La voce della coscienza

Di Fabio Cavallari
05 Giugno 2003
Un nano li risvegliò dal sonno morale

Teodoro e Marika hanno “dormito” per ventitrè anni. Non sanno cosa sia successo in questo lasso di tempo e, a prima vista, non sembrano neppure interessati a saperlo. Aurelio, un nano che non smette mai di fumare, è colui che è stato incaricato di reinserirli nell’ambiente circostante. Dopo sbrigativi e superficiali convenevoli offre loro un pasto veloce ed un caffè bollente. Alle loro domande Aurelio non risponde, si limita a sussurrare: «Non abbiate premura, avrete tutto il tempo necessario per capire. Ora leggete qui, ci vediamo fra qualche ora». Sbattendo la porta, l’austero nano lancia verso i due un plico di giornali e prima di salutarli intima loro: «Vedete di alleggerirmi il lavoro, cercate di informarvi e capire». I due iniziano a sfogliare quotidiani e riviste. Leggendo la storia in codesta maniera tutto sembra estremamente asettico: la caduta del muro, bambini mutilati, la trasformazione del lavoro, schiere di morti, innovazioni tecnologiche, donne stuprate, fosse comuni. Tutto appare drammaticamente senza anima, solo una foto costringe loro a ritornare su se stessi.

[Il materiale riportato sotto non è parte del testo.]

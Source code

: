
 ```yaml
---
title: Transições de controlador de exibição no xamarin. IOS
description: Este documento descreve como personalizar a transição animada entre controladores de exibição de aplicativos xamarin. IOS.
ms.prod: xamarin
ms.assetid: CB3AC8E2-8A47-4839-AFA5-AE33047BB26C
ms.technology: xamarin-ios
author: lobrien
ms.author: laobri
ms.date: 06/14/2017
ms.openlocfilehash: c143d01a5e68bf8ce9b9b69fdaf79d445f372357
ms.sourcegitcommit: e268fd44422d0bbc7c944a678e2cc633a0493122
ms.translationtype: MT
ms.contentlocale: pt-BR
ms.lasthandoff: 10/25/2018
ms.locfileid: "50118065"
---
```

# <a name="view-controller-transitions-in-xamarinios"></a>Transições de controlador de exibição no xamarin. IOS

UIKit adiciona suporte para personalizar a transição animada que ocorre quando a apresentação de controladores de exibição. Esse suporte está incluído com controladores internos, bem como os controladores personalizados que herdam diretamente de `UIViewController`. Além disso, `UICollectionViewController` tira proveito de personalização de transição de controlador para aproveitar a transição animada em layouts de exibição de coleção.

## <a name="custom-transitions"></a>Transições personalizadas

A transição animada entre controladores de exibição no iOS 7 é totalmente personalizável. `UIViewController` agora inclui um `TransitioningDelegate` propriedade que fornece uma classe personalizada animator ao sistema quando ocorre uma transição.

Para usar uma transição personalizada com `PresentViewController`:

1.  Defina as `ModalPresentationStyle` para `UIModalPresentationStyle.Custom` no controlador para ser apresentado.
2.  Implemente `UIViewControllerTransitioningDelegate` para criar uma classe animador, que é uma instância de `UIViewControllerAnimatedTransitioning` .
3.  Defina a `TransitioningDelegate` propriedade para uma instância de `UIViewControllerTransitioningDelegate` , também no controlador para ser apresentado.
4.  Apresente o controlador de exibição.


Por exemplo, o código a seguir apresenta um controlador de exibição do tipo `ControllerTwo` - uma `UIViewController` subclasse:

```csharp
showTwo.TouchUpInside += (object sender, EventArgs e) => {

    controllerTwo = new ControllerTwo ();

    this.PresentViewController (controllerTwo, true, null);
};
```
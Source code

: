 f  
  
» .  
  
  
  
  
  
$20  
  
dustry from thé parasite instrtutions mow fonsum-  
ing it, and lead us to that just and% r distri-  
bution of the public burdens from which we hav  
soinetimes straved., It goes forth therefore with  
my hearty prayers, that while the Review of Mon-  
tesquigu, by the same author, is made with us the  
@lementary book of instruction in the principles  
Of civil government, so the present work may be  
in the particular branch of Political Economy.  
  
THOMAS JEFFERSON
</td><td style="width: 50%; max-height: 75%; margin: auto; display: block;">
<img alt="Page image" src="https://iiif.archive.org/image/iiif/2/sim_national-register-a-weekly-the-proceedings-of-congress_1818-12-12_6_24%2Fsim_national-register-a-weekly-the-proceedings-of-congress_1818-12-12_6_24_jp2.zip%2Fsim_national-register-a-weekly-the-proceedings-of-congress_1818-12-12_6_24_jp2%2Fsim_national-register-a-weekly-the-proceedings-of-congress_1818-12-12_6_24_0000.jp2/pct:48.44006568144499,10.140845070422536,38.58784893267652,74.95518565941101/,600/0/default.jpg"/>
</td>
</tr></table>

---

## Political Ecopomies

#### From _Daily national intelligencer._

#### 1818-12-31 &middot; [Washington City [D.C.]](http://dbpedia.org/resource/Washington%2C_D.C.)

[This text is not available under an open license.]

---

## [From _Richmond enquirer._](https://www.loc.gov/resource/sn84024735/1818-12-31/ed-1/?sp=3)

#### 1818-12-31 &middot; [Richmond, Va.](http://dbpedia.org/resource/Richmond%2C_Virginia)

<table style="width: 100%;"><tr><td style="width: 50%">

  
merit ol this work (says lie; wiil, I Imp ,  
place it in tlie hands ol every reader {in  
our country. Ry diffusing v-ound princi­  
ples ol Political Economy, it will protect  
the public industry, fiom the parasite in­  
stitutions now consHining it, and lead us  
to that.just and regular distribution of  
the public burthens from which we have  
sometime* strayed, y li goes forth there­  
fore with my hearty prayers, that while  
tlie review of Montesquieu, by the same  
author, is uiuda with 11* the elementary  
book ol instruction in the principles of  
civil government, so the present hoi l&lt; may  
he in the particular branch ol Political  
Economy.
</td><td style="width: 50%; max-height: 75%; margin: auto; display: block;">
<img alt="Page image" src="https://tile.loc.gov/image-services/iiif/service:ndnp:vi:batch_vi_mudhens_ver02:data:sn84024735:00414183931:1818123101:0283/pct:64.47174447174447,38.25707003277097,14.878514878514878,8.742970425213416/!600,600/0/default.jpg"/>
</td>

La didascalia è scarna ma efficace: «Ecco cosa rimane della casa dei coniugi Caporali». Quella era la loro abitazione trasformata in un cumulo di macerie. Improvvisamente Aurelio, fumando e ridacchiando come sempre, ricompare nella stanza. Teodoro si scaraventa su di lui: «Chi sei?» Il nano visibilmente scocciato inizia a parlare: «Sono la voce della vostra coscienza, il lato cinico delle vostre sensazioni, l’egoismo dei vostri sentimenti, la pochezza delle vostre vite. Sono quello che voi siete, sono il limite che non vedete, sono l’immagine di voi stessi deformata dalla quotidianità». Marika si sveglia di soprassalto, la sveglia segna le 08.35, si catapulta giù dal letto e chiama Teodoro che ancora dorme: «è tardi, muoviti, dobbiamo andare a lavorare». Va in bagno, si guarda allo specchio e vede Aurelio che, serissimo, scuote la testa e si mette a piangere. Teodoro la raggiunge e senza guardarla si rivolge a lei: «Perseo usava un manto di nebbia per inseguire i mostri. Noi ci tiriamo la cappa di nebbia sugli occhi per poter negare l’esistenza proprio di quei mostri. Aurelio ci ha fornito una lente, ora non possiamo eluderne l’esistenza».